Scan the entries below for the word "tunnel", then copy each line that holds it.

The data: Begin

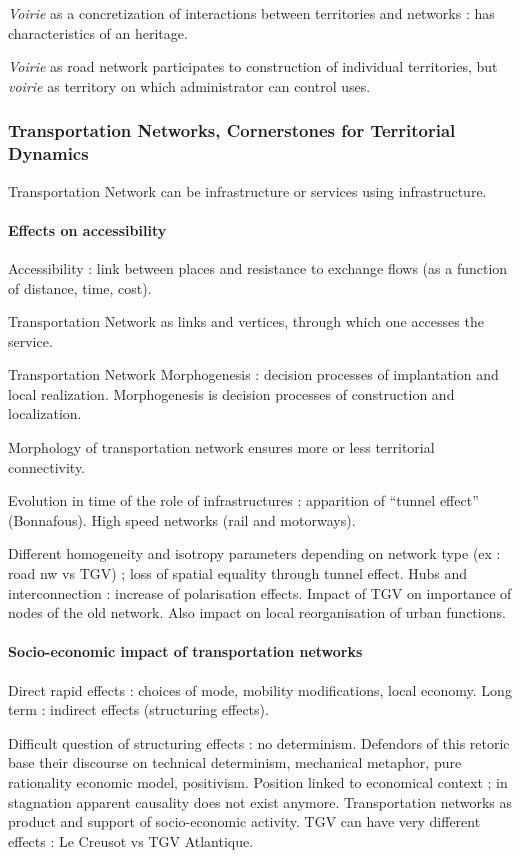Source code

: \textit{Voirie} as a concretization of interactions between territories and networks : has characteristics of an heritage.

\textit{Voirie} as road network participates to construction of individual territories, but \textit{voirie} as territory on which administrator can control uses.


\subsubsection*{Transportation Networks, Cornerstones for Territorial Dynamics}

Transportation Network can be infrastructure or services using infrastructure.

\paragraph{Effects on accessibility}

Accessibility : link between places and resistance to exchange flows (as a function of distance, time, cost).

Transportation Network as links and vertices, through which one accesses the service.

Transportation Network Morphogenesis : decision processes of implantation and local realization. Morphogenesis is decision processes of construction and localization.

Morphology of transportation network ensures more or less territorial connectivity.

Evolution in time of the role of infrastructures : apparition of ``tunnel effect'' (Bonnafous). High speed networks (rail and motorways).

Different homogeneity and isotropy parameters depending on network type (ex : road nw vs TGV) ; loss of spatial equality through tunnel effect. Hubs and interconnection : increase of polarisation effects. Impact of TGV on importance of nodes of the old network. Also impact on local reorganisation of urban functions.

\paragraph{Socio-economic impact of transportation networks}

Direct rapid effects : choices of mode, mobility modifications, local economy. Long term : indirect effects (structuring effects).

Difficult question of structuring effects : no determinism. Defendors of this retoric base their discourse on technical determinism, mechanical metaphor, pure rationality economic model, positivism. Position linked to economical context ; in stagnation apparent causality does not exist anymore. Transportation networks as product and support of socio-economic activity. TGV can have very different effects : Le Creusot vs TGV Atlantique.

The data: End

Completed exercise:
Evolution in time of the role of infrastructures : apparition of ``tunnel effect'' (Bonnafous). High speed networks (rail and motorways).
Different homogeneity and isotropy parameters depending on network type (ex : road nw vs TGV) ; loss of spatial equality through tunnel effect. Hubs and interconnection : increase of polarisation effects. Impact of TGV on importance of nodes of the old network. Also impact on local reorganisation of urban functions.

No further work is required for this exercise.